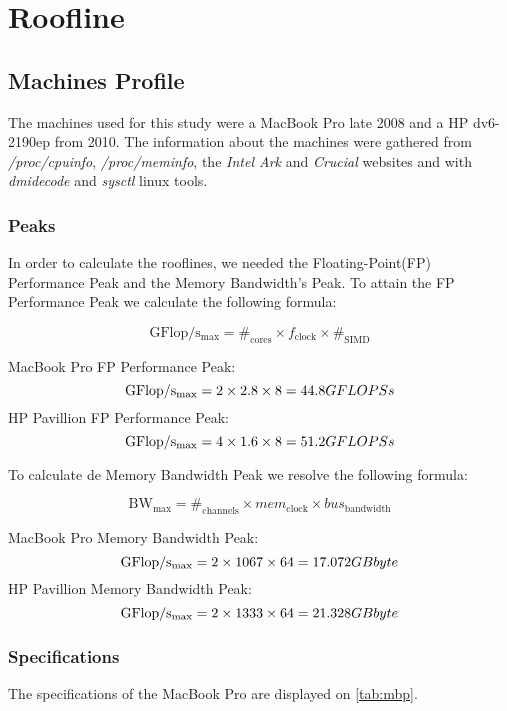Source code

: \documentclass[a4paper,10pt,openright,openbib]{article}
\begin{document}
\section{Roofline}
\subsection{Machines Profile}
The machines used for this study were a MacBook Pro late 2008 and a HP dv6-2190ep from 2010.
The information about the machines were gathered from \emph{/proc/cpuinfo}, \emph{/proc/meminfo}, the \emph{Intel Ark} \cite{ark} and \emph{Crucial} \cite{crucial} websites and with \emph{dmidecode} and \emph{sysctl} linux tools.

\subsubsection{Peaks}
In order to calculate the rooflines, we needed the Floating-Point(FP) Performance Peak and the Memory Bandwidth's Peak. 
To attain the FP Performance Peak we calculate the following formula:

$$\mathrm{GFlop/s_{max}} =  \#_{\mathrm{cores}} \times f_{\mathrm{clock}} \times \#_{\mathrm{SIMD}}$$

MacBook Pro FP Performance Peak:
$$\mathrm{GFlop/s_{max}} =  2 \times 2.8 \times 8
						 =  44.8 GFLOPS\\s$$
HP Pavillion FP Performance Peak:
$$\mathrm{GFlop/s_{max}} =  4 \times 1.6 \times 8
						 =  51.2 GFLOPS\\s$$

To calculate de Memory Bandwidth Peak we resolve the following formula:

$$\mathrm{BW_{max}} =  \#_{\mathrm{channels}} \times mem_{\mathrm{clock}} \times bus_{\mathrm{bandwidth}}$$
 
MacBook Pro Memory Bandwidth Peak:
$$\mathrm{GFlop/s_{max}} =  2 \times 1067 \times 64
						 =  17.072 GB\\byte$$
HP Pavillion Memory Bandwidth Peak:
$$\mathrm{GFlop/s_{max}} =  2 \times 1333 \times 64
						 =  21.328 GB\\byte$$

\subsubsection{Specifications}
The specifications of the MacBook Pro are displayed on \autoref{tab:mbp}. \\
\end{document}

________

## What you have to do
Return each of the lines exactly as they appear above, with no images.

## Written reply
Source code

: \documentclass[a4paper,10pt,openright,openbib]{article}
\begin{document}
\section{Roofline}
\subsection{Machines Profile}
The machines used for this study were a MacBook Pro late 2008 and a HP dv6-2190ep from 2010.
The information about the machines were gathered from \emph{/proc/cpuinfo}, \emph{/proc/meminfo}, the \emph{Intel Ark} \cite{ark} and \emph{Crucial} \cite{crucial} websites and with \emph{dmidecode} and \emph{sysctl} linux tools.

\subsubsection{Peaks}
In order to calculate the rooflines, we needed the Floating-Point(FP) Performance Peak and the Memory Bandwidth's Peak. 
To attain the FP Performance Peak we calculate the following formula:

$$\mathrm{GFlop/s_{max}} =  \#_{\mathrm{cores}} \times f_{\mathrm{clock}} \times \#_{\mathrm{SIMD}}$$

MacBook Pro FP Performance Peak:
$$\mathrm{GFlop/s_{max}} =  2 \times 2.8 \times 8
						 =  44.8 GFLOPS\\s$$
HP Pavillion FP Performance Peak:
$$\mathrm{GFlop/s_{max}} =  4 \times 1.6 \times 8
						 =  51.2 GFLOPS\\s$$

To calculate de Memory Bandwidth Peak we resolve the following formula:

$$\mathrm{BW_{max}} =  \#_{\mathrm{channels}} \times mem_{\mathrm{clock}} \times bus_{\mathrm{bandwidth}}$$
 
MacBook Pro Memory Bandwidth Peak:
$$\mathrm{GFlop/s_{max}} =  2 \times 1067 \times 64
						 =  17.072 GB\\byte$$
HP Pavillion Memory Bandwidth Peak:
$$\mathrm{GFlop/s_{max}} =  2 \times 1333 \times 64
						 =  21.328 GB\\byte$$

\subsubsection{Specifications}
The specifications of the MacBook Pro are displayed on \autoref{tab:mbp}. \\
\end{document}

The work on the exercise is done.